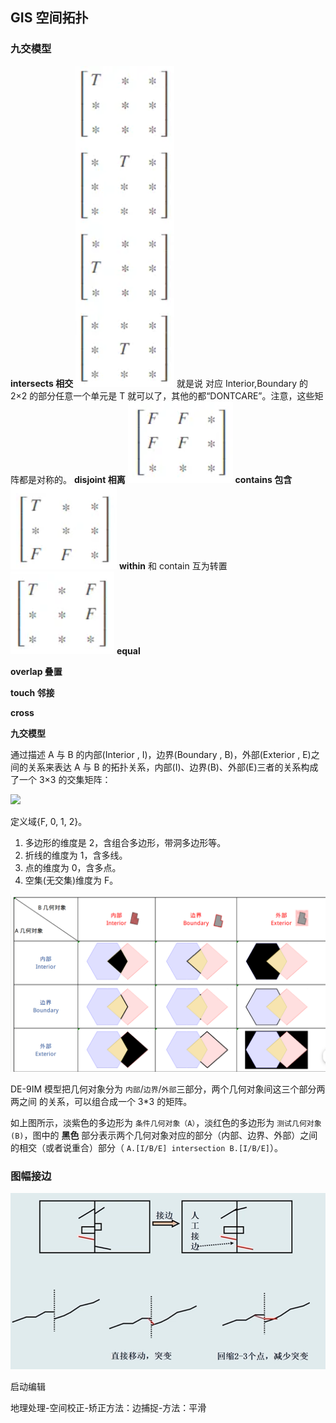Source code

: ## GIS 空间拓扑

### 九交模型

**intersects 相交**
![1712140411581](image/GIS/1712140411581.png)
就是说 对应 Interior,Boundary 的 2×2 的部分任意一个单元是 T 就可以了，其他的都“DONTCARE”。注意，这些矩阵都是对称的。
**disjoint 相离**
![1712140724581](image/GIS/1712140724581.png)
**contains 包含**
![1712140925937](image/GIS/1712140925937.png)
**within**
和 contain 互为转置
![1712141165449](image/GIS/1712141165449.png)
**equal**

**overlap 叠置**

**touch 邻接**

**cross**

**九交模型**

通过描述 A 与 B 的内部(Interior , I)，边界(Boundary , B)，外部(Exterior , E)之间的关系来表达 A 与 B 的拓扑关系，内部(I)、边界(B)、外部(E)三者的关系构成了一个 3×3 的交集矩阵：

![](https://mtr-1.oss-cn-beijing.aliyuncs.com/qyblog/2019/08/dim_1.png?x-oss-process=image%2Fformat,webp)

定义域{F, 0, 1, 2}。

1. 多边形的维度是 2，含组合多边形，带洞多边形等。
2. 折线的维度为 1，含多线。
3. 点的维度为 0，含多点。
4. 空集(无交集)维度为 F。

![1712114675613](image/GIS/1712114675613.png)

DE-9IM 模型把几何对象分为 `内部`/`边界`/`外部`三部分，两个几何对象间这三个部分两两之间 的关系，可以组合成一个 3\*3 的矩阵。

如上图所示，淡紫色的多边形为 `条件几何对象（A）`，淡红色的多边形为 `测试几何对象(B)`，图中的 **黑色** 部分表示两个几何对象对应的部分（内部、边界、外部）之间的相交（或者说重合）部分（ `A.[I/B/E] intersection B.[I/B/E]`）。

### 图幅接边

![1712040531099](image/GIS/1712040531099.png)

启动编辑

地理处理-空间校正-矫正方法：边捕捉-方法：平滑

--

Exercise goal: Take each line above that holds the string "Interior" and copy it.

Task response:
就是说 对应 Interior,Boundary 的 2×2 的部分任意一个单元是 T 就可以了，其他的都“DONTCARE”。注意，这些矩阵都是对称的。
通过描述 A 与 B 的内部(Interior , I)，边界(Boundary , B)，外部(Exterior , E)之间的关系来表达 A 与 B 的拓扑关系，内部(I)、边界(B)、外部(E)三者的关系构成了一个 3×3 的交集矩阵：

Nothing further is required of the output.